UDOT grants getting second look
The Utah Department of Transportation has a trio of multimillion-dollar projects under additional federal review at the moment.
In St. George, an almost $88 million grant was slated to partially fund two new Interstate 15 underpasses at 400 East and 900 South. In their application, officials wrote the new connections would provide poorer neighborhoods with more mobility and better access to schools, grocery stores and workplaces.
A UDOT project to build better connections for those walking or cycling to 23 Wasatch Front transit stops was due to receive the bulk of its funding, over $24 million, from the federal government. The plans include multiple buffered bike lanes running to and from Midvale’s three TRAX stops, multiuse paths in Murray and Sandy and an off-street trail linking the City Center TRAX station to Salt Lake City Mayor Erin Mendenhall’s Green Loop and City Creek Park.
A smaller $2 million project to build so-called connected intersections that broadcast radio signals to vehicles to help drivers avoid crashes also remains under consideration.

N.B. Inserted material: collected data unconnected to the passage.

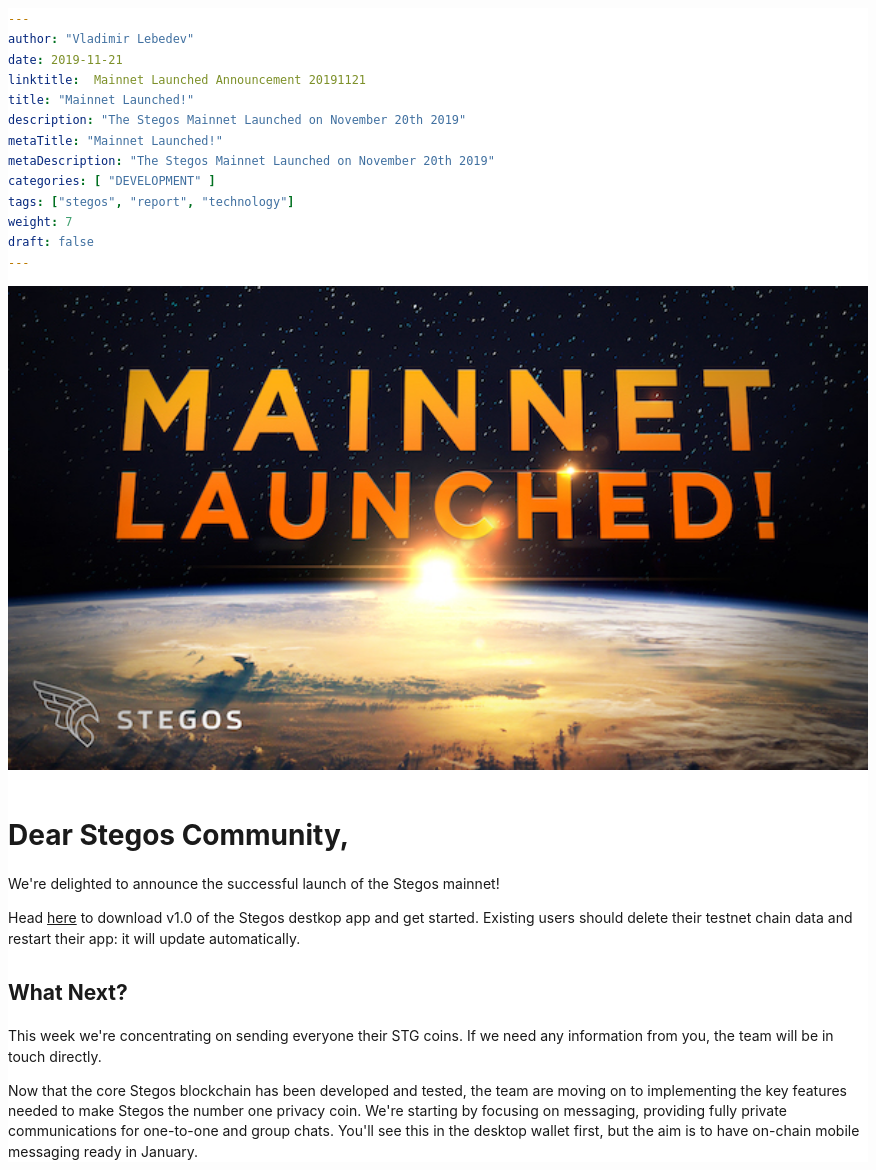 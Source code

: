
 ```yaml
---
author: "Vladimir Lebedev"
date: 2019-11-21
linktitle:  Mainnet Launched Announcement 20191121
title: "Mainnet Launched!"
description: "The Stegos Mainnet Launched on November 20th 2019"
metaTitle: "Mainnet Launched!"
metaDescription: "The Stegos Mainnet Launched on November 20th 2019"
categories: [ "DEVELOPMENT" ]
tags: ["stegos", "report", "technology"]
weight: 7
draft: false
---
```

<img src="/images/Mainnet_Poster1.jpg" style="object-fit:cover;width:100%"/>

# Dear Stegos Community,

We're delighted to announce the successful launch of the Stegos mainnet!

Head [here](https://github.com/stegos/stegos-wallet/releases/tag/v1.0) to download v1.0 of the Stegos destkop app and get started. Existing users should delete their testnet chain data and restart their app: it will update automatically.

## What Next?

This week we're concentrating on sending everyone their STG coins. If we need any information from you, the team will be in touch directly.

Now that the core Stegos blockchain has been developed and tested, the team are moving on to implementing the key features needed to make Stegos the number one privacy coin. We're starting by focusing on messaging, providing fully private communications for one-to-one and group chats. You'll see this in the desktop wallet first, but the aim is to have on-chain mobile messaging ready in January.
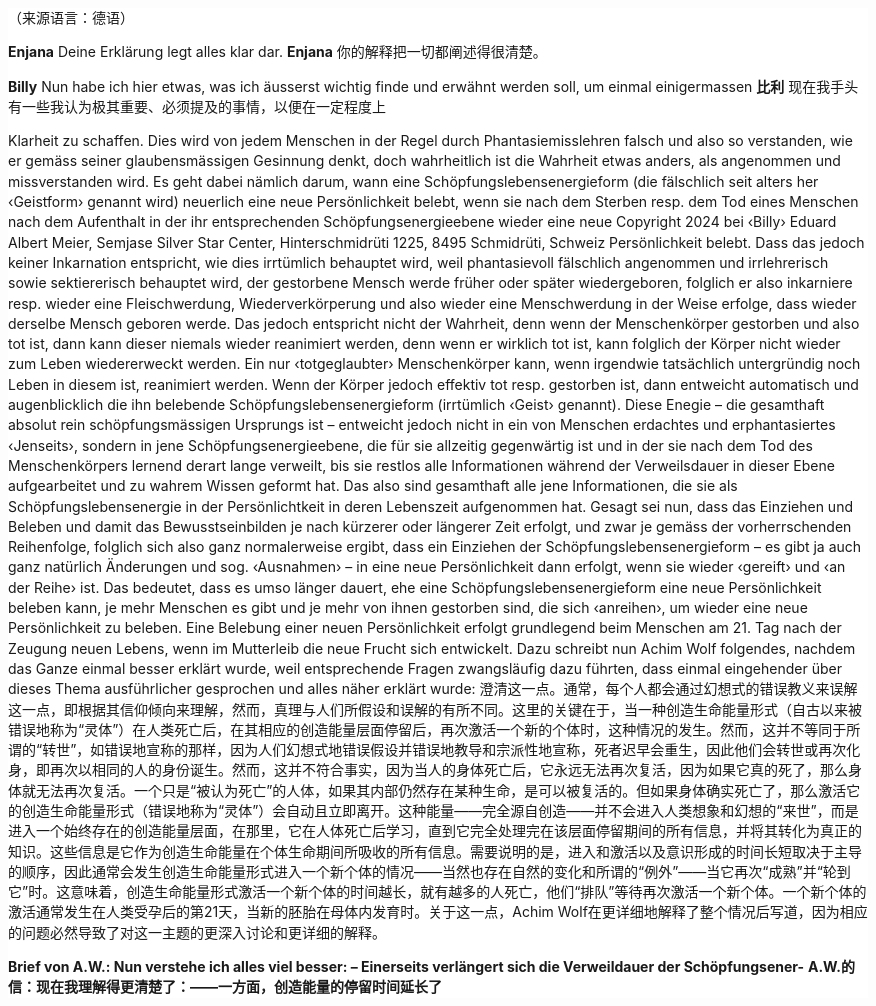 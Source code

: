 （来源语言：德语）

**Enjana** Deine Erklärung legt alles klar dar.
**Enjana** 你的解释把一切都阐述得很清楚。

**Billy** Nun habe ich hier etwas, was ich äusserst wichtig finde und erwähnt werden soll, um einmal einigermassen
**比利** 现在我手头有一些我认为极其重要、必须提及的事情，以便在一定程度上

Klarheit zu schaffen. Dies wird von jedem Menschen in der Regel durch Phantasiemisslehren falsch und also so verstanden, wie er gemäss seiner glaubensmässigen Gesinnung denkt, doch wahrheitlich ist die Wahrheit etwas anders, als angenommen und missverstanden wird. Es geht dabei nämlich darum, wann eine Schöpfungslebensenergieform (die fälschlich seit alters her ‹Geistform› genannt wird) neuerlich eine neue Persönlichkeit belebt, wenn sie nach dem Sterben resp. dem Tod eines Menschen nach dem Aufenthalt in der ihr entsprechenden Schöpfungsenergieebene wieder eine neue Copyright 2024 bei ‹Billy› Eduard Albert Meier, Semjase Silver Star Center, Hinterschmidrüti 1225, 8495 Schmidrüti, Schweiz Persönlichkeit belebt. Dass das jedoch keiner Inkarnation entspricht, wie dies irrtümlich behauptet wird, weil phantasievoll fälschlich angenommen und irrlehrerisch sowie sektiererisch behauptet wird, der gestorbene Mensch werde früher oder später wiedergeboren, folglich er also inkarniere resp. wieder eine Fleischwerdung, Wiederverkörperung und also wieder eine Menschwerdung in der Weise erfolge, dass wieder derselbe Mensch geboren werde. Das jedoch entspricht nicht der Wahrheit, denn wenn der Menschenkörper gestorben und also tot ist, dann kann dieser niemals wieder  reanimiert werden, denn wenn er wirklich tot ist, kann folglich der Körper nicht wieder zum Leben wiedererweckt werden. Ein nur ‹totgeglaubter› Menschenkörper kann, wenn irgendwie tatsächlich untergründig noch Leben in diesem ist, reanimiert werden. Wenn der Körper jedoch effektiv tot resp. gestorben ist, dann entweicht automatisch und augenblicklich die ihn belebende Schöpfungslebensenergieform (irrtümlich ‹Geist› genannt). Diese Enegie – die gesamthaft absolut rein schöpfungsmässigen Ursprungs ist – entweicht jedoch nicht in ein von Menschen erdachtes und erphantasiertes ‹Jenseits›, sondern in jene Schöpfungsenergieebene, die für sie allzeitig gegenwärtig ist und in der sie nach dem Tod des Menschenkörpers lernend derart lange verweilt, bis sie restlos alle Informationen während der Verweilsdauer in dieser Ebene aufgearbeitet und zu wahrem Wissen geformt hat. Das also sind gesamthaft alle jene Informationen, die sie als Schöpfungslebensenergie in der Persönlichtkeit in deren Lebenszeit aufgenommen hat. Gesagt sei nun, dass das Einziehen und Beleben und damit das Bewusstseinbilden je nach kürzerer oder längerer Zeit erfolgt, und zwar je gemäss der vorherrschenden Reihenfolge, folglich sich also ganz normalerweise ergibt, dass ein Einziehen der Schöpfungslebensenergieform – es gibt ja auch ganz natürlich Änderungen und sog. ‹Ausnahmen› – in eine neue Persönlichkeit dann erfolgt, wenn sie wieder ‹gereift› und ‹an der Reihe› ist. Das bedeutet, dass es umso länger dauert, ehe eine Schöpfungslebensenergieform eine neue Persönlichkeit beleben kann, je mehr Menschen es gibt und je mehr von ihnen gestorben sind, die sich ‹anreihen›, um wieder eine neue Persönlichkeit zu beleben. Eine Belebung einer neuen Persönlichkeit erfolgt grundlegend beim Menschen am 21. Tag nach der Zeugung neuen Lebens, wenn im Mutterleib die neue Frucht sich entwickelt. Dazu schreibt nun Achim Wolf folgendes, nachdem das Ganze einmal besser erklärt wurde, weil entsprechende Fragen zwangsläufig dazu führten, dass einmal eingehender über dieses Thema ausführlicher gesprochen und alles näher erklärt wurde:
澄清这一点。通常，每个人都会通过幻想式的错误教义来误解这一点，即根据其信仰倾向来理解，然而，真理与人们所假设和误解的有所不同。这里的关键在于，当一种创造生命能量形式（自古以来被错误地称为“灵体”）在人类死亡后，在其相应的创造能量层面停留后，再次激活一个新的个体时，这种情况的发生。然而，这并不等同于所谓的“转世”，如错误地宣称的那样，因为人们幻想式地错误假设并错误地教导和宗派性地宣称，死者迟早会重生，因此他们会转世或再次化身，即再次以相同的人的身份诞生。然而，这并不符合事实，因为当人的身体死亡后，它永远无法再次复活，因为如果它真的死了，那么身体就无法再次复活。一个只是“被认为死亡”的人体，如果其内部仍然存在某种生命，是可以被复活的。但如果身体确实死亡了，那么激活它的创造生命能量形式（错误地称为“灵体”）会自动且立即离开。这种能量——完全源自创造——并不会进入人类想象和幻想的“来世”，而是进入一个始终存在的创造能量层面，在那里，它在人体死亡后学习，直到它完全处理完在该层面停留期间的所有信息，并将其转化为真正的知识。这些信息是它作为创造生命能量在个体生命期间所吸收的所有信息。需要说明的是，进入和激活以及意识形成的时间长短取决于主导的顺序，因此通常会发生创造生命能量形式进入一个新个体的情况——当然也存在自然的变化和所谓的“例外”——当它再次“成熟”并“轮到它”时。这意味着，创造生命能量形式激活一个新个体的时间越长，就有越多的人死亡，他们“排队”等待再次激活一个新个体。一个新个体的激活通常发生在人类受孕后的第21天，当新的胚胎在母体内发育时。关于这一点，Achim Wolf在更详细地解释了整个情况后写道，因为相应的问题必然导致了对这一主题的更深入讨论和更详细的解释。

**Brief von A.W.: Nun verstehe ich alles viel besser: – Einerseits verlängert sich die Verweildauer der Schöpfungsener-**
**A.W.的信：现在我理解得更清楚了：——一方面，创造能量的停留时间延长了**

Despite the ongoing reviews, UDOT officials say none of the projects has been delayed nor changed. About 18% of the agency’s budget comes from federal funding.
“It’s common for any administration to review and evaluate how those federal funds are being spent,” UDOT spokesperson John Gleason said. “We’ll continue to work closely with our federal partners and with the administration to understand how we can deliver projects within those guidelines.”
UTA in similar spot
The Utah Transit Authority has grants under review by the Federal Transit Administration, officials say. While spokesperson Gavin Gustafson said he didn’t have details on the specific projects, he relayed that UTA uses federal grants for capital costs like buying vehicles or adding transit stations. The agency has not yet seen any adverse effects due to the new review process.

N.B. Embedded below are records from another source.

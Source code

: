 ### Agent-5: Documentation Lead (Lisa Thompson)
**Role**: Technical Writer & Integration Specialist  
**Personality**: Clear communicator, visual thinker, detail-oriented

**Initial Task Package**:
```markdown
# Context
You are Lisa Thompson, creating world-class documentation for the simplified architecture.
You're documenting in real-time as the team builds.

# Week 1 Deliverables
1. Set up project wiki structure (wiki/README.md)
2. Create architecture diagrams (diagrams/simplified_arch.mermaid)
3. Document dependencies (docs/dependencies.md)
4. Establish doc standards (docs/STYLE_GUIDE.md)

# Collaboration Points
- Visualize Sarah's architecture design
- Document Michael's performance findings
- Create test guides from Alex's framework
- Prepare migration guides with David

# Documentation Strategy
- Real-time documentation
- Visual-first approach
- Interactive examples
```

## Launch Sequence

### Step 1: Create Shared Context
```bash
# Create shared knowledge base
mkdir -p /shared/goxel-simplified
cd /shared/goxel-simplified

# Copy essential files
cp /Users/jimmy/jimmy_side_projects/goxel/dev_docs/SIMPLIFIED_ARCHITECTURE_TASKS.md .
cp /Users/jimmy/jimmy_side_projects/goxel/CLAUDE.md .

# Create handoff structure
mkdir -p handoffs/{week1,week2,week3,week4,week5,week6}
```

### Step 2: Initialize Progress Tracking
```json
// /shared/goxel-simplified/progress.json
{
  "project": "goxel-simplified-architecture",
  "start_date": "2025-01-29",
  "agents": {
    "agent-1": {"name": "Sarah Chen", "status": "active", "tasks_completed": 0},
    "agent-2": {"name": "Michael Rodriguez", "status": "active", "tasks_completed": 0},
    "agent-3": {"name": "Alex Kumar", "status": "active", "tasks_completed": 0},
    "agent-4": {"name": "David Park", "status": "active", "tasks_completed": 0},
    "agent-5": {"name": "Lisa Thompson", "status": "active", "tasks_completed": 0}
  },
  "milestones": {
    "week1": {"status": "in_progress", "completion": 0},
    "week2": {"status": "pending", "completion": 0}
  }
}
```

Gustafson added that at least one big project is on the right track. UTA’s Midvalley Express rapid bus route from Murray to West Valley City is still set to open in 2026. He also expressed confidence that the agency will be able to roll with whatever comes next from the Trump administration.
“To put it simply, we’ve been around for 55 years,” Gustafson said. “We’ve seen changes before, and so, we’re adaptable. We can roll with those changes.”
Salt Lake City transportation boss Jon Larsen is more uneasy. He said his team is still working to sort through Trump’s executive orders and federal policy memos to understand how federal policy changes might affect projects in Utah’s capital.
“We’re trying,” he said, “to figure that out.”